Planica is one of my favorite places to train. We were there for a camp this fall and it was great to get back on the jumps on snow. They're modern and somewhat challenging hills, but the super smooth inruns and high flying profiles make them some of my favorite hills to jump. It’s pretty sweet to wake up in the morning and have the choice of two hills (K95 and K125) just right up the valley.
Winter still hasn’t fully hit Slovenia yet, but fortunately they had enough snow made for a challenging loop of skiing. By the end of the week I had close to 95km – some 50 laps – on the loop. Surprisingly, most of the sessions went by pretty quickly. It helps to have a specific plan to break up and focus the session.
The Cross Country World Cup happened to be in Planica for a sprint weekend while we were there. On Saturday and Sunday we went right from jumping to the race course and watched the action from the sidelines. The races were high paced and really exciting to spectate. It was cool to get a good perspective on how fast those top sprinters are – especially before we skied our own race on the course after them. We just did a small “practice” comp to keep the speed up, but I gained a real appreciation for how much speed the cross country athletes carried on their sprints on the same tracks.
I put up a quick video that my coach shot in some of our interval sessions.
Some pics from the XC spectating:
We also ran into some of our own cross country skiers in the weight room on Monday. Periodically throughout the winter our World Cups are held with them, and other times, like this, we happen to just be in the same place at the same time. (Although usually if it's not for a competition, we run into other US Ski Team athletes at the airport hotel in Germany).
Yesterday we traveled to France - across Italy, over a corner of Switzerland, and just out of the French Alps to the city of Pontarlier, France. The scenery through the Alps, north of Torino and between Chamonix and Zermatt, was spectacular. Nothing makes an 8-hour drive go by like a couple hours in some of the coolest mountains around.
Pontarlier is a surprisingly large city about 45 minutes away from the small town of Chaux-Neuve, where we’ll compete. This competition was originally scheduled for the last weekend, and after it was pushed back, the organizers had to scramble to find new accommodations for all of the teams. Most of the area surrounding Chaux-Neuve is farmland dotted with small rural towns, so I’m not shocked that this was the closest city they could find with open rooms.
I’m psyched to get this weekend going tomorrow with official training and PCR/qualification. The next two weekends are pretty high pressure, as we need to get some more points in order to keep the rest of the season alive. But last year I had my best result here in Chaux-Neuve, and I think I’m up for the challenge!
You can read more on the current status of our team and startrights from this recent FasterSkier article: http://fasterskier.com/blog/article/for-u-s-nordic-combined-quota-spots-and-more-on-the-line-as-world-cup-restarts/
In case you missed it, FIS gave me the opportunity to share some writing. The following post is also on their website.

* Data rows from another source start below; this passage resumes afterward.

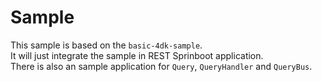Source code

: # Sample
This sample is based on the `basic-4dk-sample`. <br/>
It will just integrate the sample in REST Sprinboot application. </br>
There is also an sample application for `Query`, `QueryHandler` and `QueryBus`.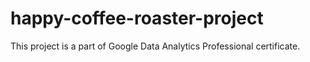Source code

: # happy-coffee-roaster-project
This project is a part of Google Data Analytics Professional certificate. 
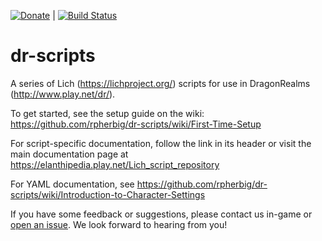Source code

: [![Donate](https://img.shields.io/badge/Donate-PayPal-green.svg)](http://www.paypal.me/rcuhljr) | [![Build Status](https://travis-ci.com/rpherbig/dr-scripts.svg?branch=master)](https://travis-ci.com/rpherbig/dr-scripts)

# dr-scripts
A series of Lich (https://lichproject.org/) scripts for use in DragonRealms (http://www.play.net/dr/).

To get started, see the setup guide on the wiki: https://github.com/rpherbig/dr-scripts/wiki/First-Time-Setup

For script-specific documentation, follow the link in its header or visit the main documentation page at https://elanthipedia.play.net/Lich_script_repository

For YAML documentation, see https://github.com/rpherbig/dr-scripts/wiki/Introduction-to-Character-Settings

If you have some feedback or suggestions, please contact us in-game or [open an issue](https://github.com/rpherbig/dr-scripts/issues). We look forward to hearing from you!
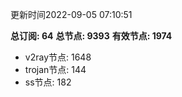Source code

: 更新时间2022-09-05 07:10:51

**总订阅: 64**
**总节点: 9393**
**有效节点: 1974**
- v2ray节点: 1648
- trojan节点: 144
- ss节点: 182
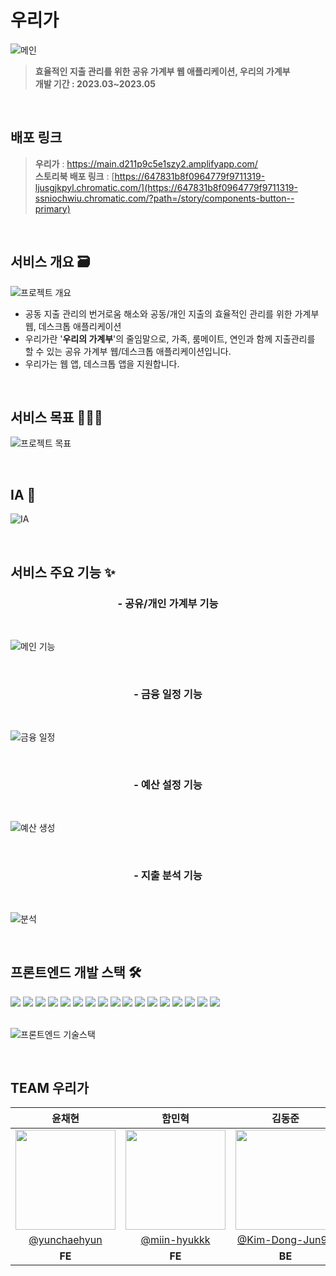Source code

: # 우리가

![메인](https://github.com/Uliga/Uliga_Frontend/assets/79246447/27ae04c1-a81e-4108-90e9-9096022d1226)

> **효율적인 지출 관리를 위한 공유 가계부 웹 애플리케이션, 우리의 가계부** 
> <br/>
> **개발 기간 : 2023.03~2023.05**

<br/>

## 배포 링크

> **우리가** : https://main.d211p9c5e1szy2.amplifyapp.com/
> <br/>
> **스토리북 배포 링크** : [https://647831b8f0964779f9711319-ljusgjkpyl.chromatic.com/](https://647831b8f0964779f9711319-ssniochwiu.chromatic.com/?path=/story/components-button--primary)

<br/>

## 서비스 개요 🗃️

![프로젝트 개요](https://github.com/Uliga/Uliga_Frontend/assets/79246447/543d3b6a-65d8-4529-b584-a34cf78fadf8)

- 공동 지출 관리의 번거로움 해소와 공동/개인 지출의 효율적인 관리를 위한 가계부 웹, 데스크톱 애플리케이션
- 우리가란 '**우리의 가계부**'의 줄임말으로, 가족, 룸메이트, 연인과 함께 지출관리를 할 수 있는 공유 가계부 웹/데스크톱 애플리케이션입니다.
- 우리가는 웹 앱, 데스크톱 앱을 지원합니다.

<br/>

## 서비스 목표 👩🏻‍💻
![프로젝트 목표](https://github.com/Uliga/Uliga_Frontend/assets/79246447/91534b96-306e-4991-b735-7bc8e8dce9e7)

<br/>

## IA 📝
![IA](https://github.com/Uliga/Uliga_Frontend/assets/79246447/2014674a-2105-417f-be4b-d085969b72b8)

<br/>

## 서비스 주요 기능 ✨

<h3 align="center">- 공유/개인 가계부 기능</h3>

<br/>

![메인 기능](https://github.com/Uliga/Uliga_Frontend/assets/79246447/6f94f815-4023-4e5e-b5e0-b92ed0383070)

<br/>

<h3 align="center">- 금융 일정 기능</h3>

<br/>

![금융 일정](https://github.com/Uliga/Uliga_Frontend/assets/79246447/988693b0-2e64-4dc7-9bf3-d712f19d9144)

<br/>

<h3 align="center">- 예산 설정 기능</h3>

<br/>

![예산 생성](https://github.com/Uliga/Uliga_Frontend/assets/79246447/407e5ea8-c40b-4f0b-ab6c-7c853261d61c)

<br/>

<h3 align="center">- 지출 분석 기능</h3>

<br/>

![분석](https://github.com/Uliga/Uliga_Frontend/assets/79246447/eb2b4bda-4a4b-4eb7-bf24-d59db97e1d1d)

<br/>

## 프론트엔드 개발 스택 **🛠**
<div>
  <img src="https://img.shields.io/badge/react-61DAFB?style=for-the-badge&logo=react&logoColor=black">
  <img src="https://img.shields.io/badge/typescript-3178C6?style=for-the-badge&logo=typescript&logoColor=white">
  <img src="https://img.shields.io/badge/electron-47848F?style=for-the-badge&logo=electron&logoColor=white">
  <img src="https://img.shields.io/badge/react query-FF4154?style=for-the-badge&logo=react query&logoColor=white"> 
  <img src="https://img.shields.io/badge/recoil-FAB040?style=for-the-badge&logo=recoil&logoColor=white"> 
  <img src="https://img.shields.io/badge/styled components-DB7093?style=for-the-badge&logo=styled components&logoColor=white">
  <img src="https://img.shields.io/badge/yarn-2C8EBB?style=for-the-badge&logo=yarn&logoColor=white"> 
  <img src="https://img.shields.io/badge/eslint-4B32C3?style=for-the-badge&logo=eslint&logoColor=white"> 
  <img src="https://img.shields.io/badge/prettier-F7B932?style=for-the-badge&logo=prettier&logoColor=black">
  <img src="https://img.shields.io/badge/jest-C21325?style=for-the-badge&logo=jest&logoColor=white">
  <img src="https://img.shields.io/badge/cypress-17202C?style=for-the-badge&logo=cypress&logoColor=white">
  <img src="https://img.shields.io/badge/storybook-FF4785?style=for-the-badge&logo=storybook&logoColor=white">
  <img src="https://img.shields.io/badge/github actions-2088FF?style=for-the-badge&logo=githubactions&logoColor=white">
  <img src="https://img.shields.io/badge/aws amplify-FF9900?style=for-the-badge&logo=aws amplify&logoColor=white">
  <img src="https://img.shields.io/badge/jira-0052CC?style=for-the-badge&logo=jira&logoColor=white">
  <img src="https://img.shields.io/badge/slack-4A154B?style=for-the-badge&logo=slack&logoColor=white">
  <img src="https://img.shields.io/badge/figma-F24E1E?style=for-the-badge&logo=figma&logoColor=white">

</div>

<br/>

![프론트엔드 기술스택](https://github.com/Uliga/Uliga_Frontend/assets/79246447/9682432f-6d07-4a7f-8f0a-1427cc209a44)

<br/>

## TEAM 우리가
|                                                                                                                       윤채현                                                                                                                       |                                                                                                                       함민혁                                                                                                                       |                                                                                                                       김동준                                                                                                                       |
| :-----------------------------------------------------------------------------------------------------------------------------------------------------------------------------------------------------------------------------------------------------: | :-----------------------------------------------------------------------------------------------------------------------------------------------------------------------------------------------------------------------------------------------------: | :-----------------------------------------------------------------------------------------------------------------------------------------------------------------------------------------------------------------------------------------------------: |
|                                                                                     <img width="160px" src="https://avatars.githubusercontent.com/u/79246447?v=4">                                                                                      |                                                            <img width="160px" src="https://avatars.githubusercontent.com/u/97940568?v=4" />                                                            |                                                                                     <img width="160px" src="https://avatars.githubusercontent.com/u/95599193?v=4">                                                                                      |
|                                                                                                         [@yunchaehyun](https://github.com/yunchaehyun)                                                                                                          |                                                                                                    [@miin-hyukkk](https://github.com/miin-hyukkk)                                                                                                     |                                                                                                        [@Kim-Dong-Jun99](https://github.com/Kim-Dong-Jun99)                                                                                                        |
| **FE** | **FE** | **BE** |
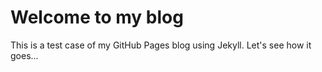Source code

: # Welcome to my blog

This is a test case of my GitHub Pages blog using Jekyll. Let's see how it goes...
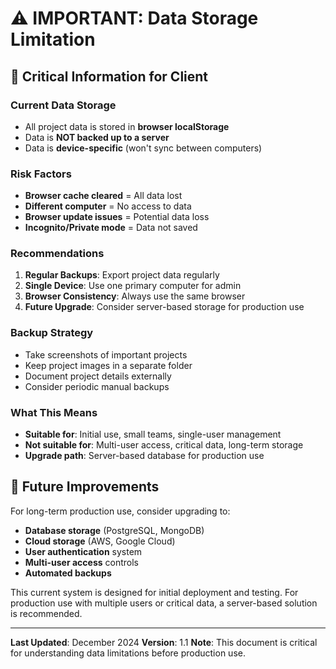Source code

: # ⚠️ IMPORTANT: Data Storage Limitation

## 🚨 Critical Information for Client

### **Current Data Storage**
- All project data is stored in **browser localStorage**
- Data is **NOT backed up to a server**
- Data is **device-specific** (won't sync between computers)

### **Risk Factors**
- **Browser cache cleared** = All data lost
- **Different computer** = No access to data
- **Browser update issues** = Potential data loss
- **Incognito/Private mode** = Data not saved

### **Recommendations**
1. **Regular Backups**: Export project data regularly
2. **Single Device**: Use one primary computer for admin
3. **Browser Consistency**: Always use the same browser
4. **Future Upgrade**: Consider server-based storage for production use

### **Backup Strategy**
- Take screenshots of important projects
- Keep project images in a separate folder
- Document project details externally
- Consider periodic manual backups

### **What This Means**
- **Suitable for**: Initial use, small teams, single-user management
- **Not suitable for**: Multi-user access, critical data, long-term storage
- **Upgrade path**: Server-based database for production use

## 🔄 Future Improvements

For long-term production use, consider upgrading to:
- **Database storage** (PostgreSQL, MongoDB)
- **Cloud storage** (AWS, Google Cloud)
- **User authentication** system
- **Multi-user access** controls
- **Automated backups**

This current system is designed for initial deployment and testing. For production use with multiple users or critical data, a server-based solution is recommended.

---

**Last Updated**: December 2024
**Version**: 1.1
**Note**: This document is critical for understanding data limitations before production use.
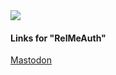 <a href="https://github.com/spikehidden/">
  <img align="center" src="https://github-readme-stats.vercel.app/api?username=Spikehidden&show_icons=true&theme=tokyonight" />
</a>

<!--
### Hi there 👋
**spikehidden/spikehidden** is a ✨ _special_ ✨ repository because its `README.md` (this file) appears on your GitHub profile.

Here are some ideas to get you started:

- 🔭 I’m currently working on ...
- 🌱 I’m currently learning ...
- 👯 I’m looking to collaborate on ...
- 🤔 I’m looking for help with ...
- 💬 Ask me about ...
- 📫 How to reach me: ...
- 😄 Pronouns: ...
- ⚡ Fun fact: ...
-->

#### Links for "RelMeAuth"

<a rel="nofollow me" href="https://furry.fail/@spikehidden">Mastodon</a>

Also, I made a little video from our trip up to Norway. You may need to watch it on a desktop if it does not play on mobile.
FIS Guest Blog: Unpredictability
Due to the very difficult weather situation that brings a long competition break this winter, FIS Nordic Combined is breaking new ground on its website, usually dedicated to competition reports, news and interviews with the top stars. Instead of asking about sports related matters, we gave the word to our athletes themselves: what is on their minds at the moment, how do they view and handle the situation and related "deeper" issues like positivity, the spirit of competition or climate change? In the first edition, Team USA's Adam Loomis writes about unpredictability.
If I’ve learned one thing so far this season, it’s that nothing is predictable. We saw this the first weekend of the circuit, in Ruka, Finland. We arrived early in the week to find perfect wintery conditions: plenty of snow, cold temps, and calm winds. By the weekend, however, a warm front blew in – and kept blowing. The strong winds prevailed, preventing even a single round of training, much less the completion of a full jump competition.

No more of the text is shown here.